Today, I finally received from the library a copy of Claudia Johnson's new book, _Jane Austen's Cults and Cultures_, which Christy had mentioned a few weeks ago. When I got home, I immediately started browsing in it with eager anticipation.
Not surprisingly, it is very well written---Johnson has a brilliant mind
and appears to have worked on this book for a while,it is clearly a
labor of love. So it has that going for it, regardless of what a given
reader may think about Johnson's ideas which are so elegantly presented.
But also not unexpectedly (given that, as Christy had pointed out,
Johnson asserts that the famous "dull elves" epigram is only about
grammar and book editing), I disagree all over the place with Johnson's
tame, unthreatening interpretations in this book, which are a far cry
from the bold, sharp feminist interpretations contained in her early
(i.e., 2 decades ago) seminal readings of JA.
But even if I disagree with the 2012 version of Claudia Johnson, she
continues to demonstrate a good nose for passages in JA's writing which
are worthy of attention. So I decided that as I browse through her book
at a leisurely pace during the next week, I will write blog posts about
points of divergence between Johnson and myself. And here is the first.
On P. 28, Johnson, who has been discussing JA's interment in Winchester
Cathedral, speculates as to why JA is buried there:
"...True, Cassandra avers that Jane admired the cathedral, but we have
no indication that she ever worshipped there or wished to do so.
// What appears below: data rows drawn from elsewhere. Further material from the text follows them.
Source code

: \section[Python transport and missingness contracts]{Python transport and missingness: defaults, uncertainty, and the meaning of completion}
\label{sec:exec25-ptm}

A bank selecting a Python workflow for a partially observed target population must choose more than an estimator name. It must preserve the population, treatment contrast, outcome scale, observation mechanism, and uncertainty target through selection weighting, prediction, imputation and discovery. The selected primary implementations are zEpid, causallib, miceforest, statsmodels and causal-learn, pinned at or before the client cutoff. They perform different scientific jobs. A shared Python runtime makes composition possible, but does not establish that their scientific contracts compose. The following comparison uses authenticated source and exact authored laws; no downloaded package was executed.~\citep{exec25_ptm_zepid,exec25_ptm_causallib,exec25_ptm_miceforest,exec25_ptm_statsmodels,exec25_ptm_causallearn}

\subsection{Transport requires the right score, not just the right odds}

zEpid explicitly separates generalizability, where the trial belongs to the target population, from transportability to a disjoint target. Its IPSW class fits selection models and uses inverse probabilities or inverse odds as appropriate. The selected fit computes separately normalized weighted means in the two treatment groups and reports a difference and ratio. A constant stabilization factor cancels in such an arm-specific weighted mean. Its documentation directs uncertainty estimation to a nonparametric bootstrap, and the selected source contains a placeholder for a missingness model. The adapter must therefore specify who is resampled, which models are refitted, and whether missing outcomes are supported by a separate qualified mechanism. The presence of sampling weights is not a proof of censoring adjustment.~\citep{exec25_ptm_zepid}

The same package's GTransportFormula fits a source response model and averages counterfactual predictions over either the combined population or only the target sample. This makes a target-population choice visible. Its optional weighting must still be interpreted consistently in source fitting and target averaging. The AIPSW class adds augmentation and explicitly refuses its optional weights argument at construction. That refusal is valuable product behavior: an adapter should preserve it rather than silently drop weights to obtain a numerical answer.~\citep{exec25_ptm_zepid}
Though
Austen jokes in a letter of 27 May 1817 that if her doctor fails to cure
her, she will "draw up a Memorial & lay it before the Dean and Chapter
[of Winchester Cathedral] & have no doubt of redress from that Pious,
Learned & Disinterested Body," the idea to bury Jane in the cathedral
instead of taking her home to the churchyard at Chawton was probably,
most agree, Henry's..."
I had not previously taken note of that short passage in Letter 160 to
(the 19 year old) JEAL, but what leapt off the page at me as I read
Johnson's above comments was an obvious connection to JA's last poem,
Just think about it:
1. On May 17, 1817, JA, still holding on to hope that she will survive
her serious illness, jokes in a legalistic way with JEAL about obtaining
""redress" in the event of the failure of Dr. Lyford to save her life.
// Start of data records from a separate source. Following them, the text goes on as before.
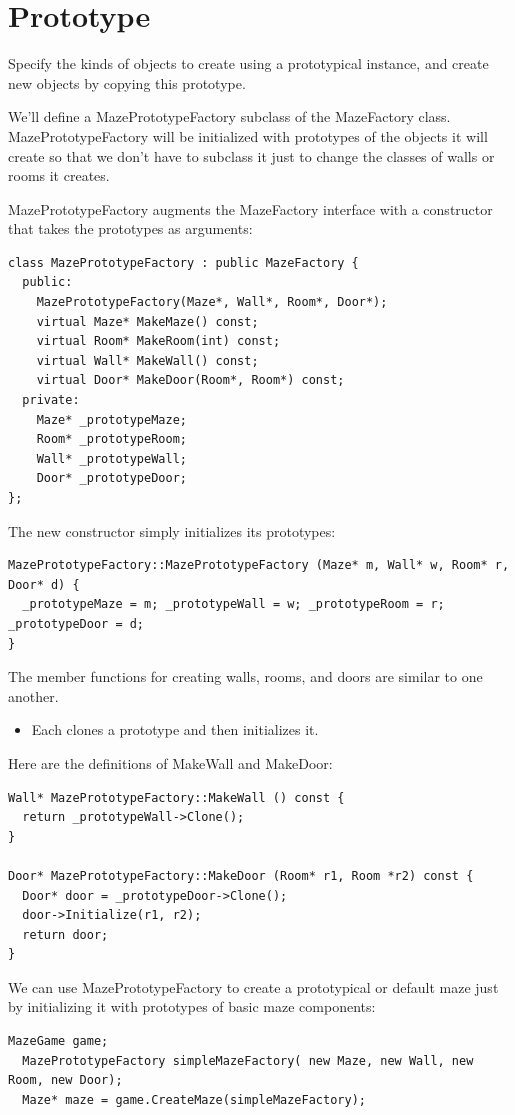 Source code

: \documentclass[11pt]{report}
\begin{document}
\section{Prototype}

 Specify the kinds of objects to create 
using a prototypical instance, and create new objects by copying this prototype.

We'll define a MazePrototypeFactory subclass of the MazeFactory class. 
MazePrototypeFactory will be initialized with prototypes of the objects 
it will create so that we don't have to subclass it just to change the 
classes of walls or rooms it creates.  

MazePrototypeFactory augments 
the MazeFactory interface with a constructor that 
takes the prototypes as arguments:
\begin{lstlisting}
class MazePrototypeFactory : public MazeFactory {
  public:
    MazePrototypeFactory(Maze*, Wall*, Room*, Door*);
    virtual Maze* MakeMaze() const;
    virtual Room* MakeRoom(int) const;
    virtual Wall* MakeWall() const;
    virtual Door* MakeDoor(Room*, Room*) const;
  private:
    Maze* _prototypeMaze;
    Room* _prototypeRoom;
    Wall* _prototypeWall;
    Door* _prototypeDoor;
};
\end{lstlisting}

The new constructor simply initializes its prototypes:
\begin{lstlisting}
MazePrototypeFactory::MazePrototypeFactory (Maze* m, Wall* w, Room* r, Door* d) {
  _prototypeMaze = m; _prototypeWall = w; _prototypeRoom = r; _prototypeDoor = d;
}
\end{lstlisting}

The member functions for creating walls, rooms, and doors are similar to one another. 
\begin{itemize}
\item Each clones a prototype and then initializes it. 
\end{itemize}
Here are the definitions of MakeWall and MakeDoor:
\begin{lstlisting}
Wall* MazePrototypeFactory::MakeWall () const {
  return _prototypeWall->Clone();
}

Door* MazePrototypeFactory::MakeDoor (Room* r1, Room *r2) const {
  Door* door = _prototypeDoor->Clone();
  door->Initialize(r1, r2);
  return door;
}
\end{lstlisting}

We can use MazePrototypeFactory to create a prototypical or default 
maze just by initializing it with prototypes of basic maze components:
\begin{lstlisting}
MazeGame game;
  MazePrototypeFactory simpleMazeFactory( new Maze, new Wall, new Room, new Door);
  Maze* maze = game.CreateMaze(simpleMazeFactory);
\end{lstlisting}
\end{document}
The conceit is that the breaching party is going to be held accountable
for the damages done to JA's body.
2. Then, a scant two months later, as JA, now fully cognizant that she
has reached the end of the line, and seeing Death loom before her, harks
back to her legalistic joke in Letter 160---or maybe she has been
thinking about it off and on during those two final months stretched out
and helpless, what her last written words are going to be---and she goes
3. ....actually composes a perverse sort of "Memorial" about the taking
of redress into one's own hands---in legal jargon, we call this a
"self-help remedy"---and that "Memorial" is none other than her final
writing, the poem Winchester Races, which I have written about several
Now I see this _additional_ wrinkle in this poem which turns out to be
so much like her charades, and her novels, i.e., with _multiple_
different meanings layered on top of each other (and by the way, I
recently found yet another layer of meaning in the poem, which I will
write about at a future date).
In addition to registering JA's objection to being buried in Winchester
Cathedral, this poem also contains JA's objection to _dying_ itself!
Just hear her defiant, almost Don Giovannian death roar:
"When once we are buried you think we are gone, But behold me immortal!"
So, Dr. Lyford may have broken his contract to save JA's life, and
there's no time left for joking, but JA''s indominable spirit--wearing
the mask of St. Swithin---will defeat even Death itself--by the
immortality of her writing.
And somehow, incredibly, dozens of scholarly commentators have referred
to her last poem, Winchester Races, as a frivolous joke, of no
importance in understanding the mysteries of Jane Austen. Incredible.
So, my thanks to Claudia Johnson for her inadvertent assist in prompting
me to spot the connection between Letter 160 and JA's last poem.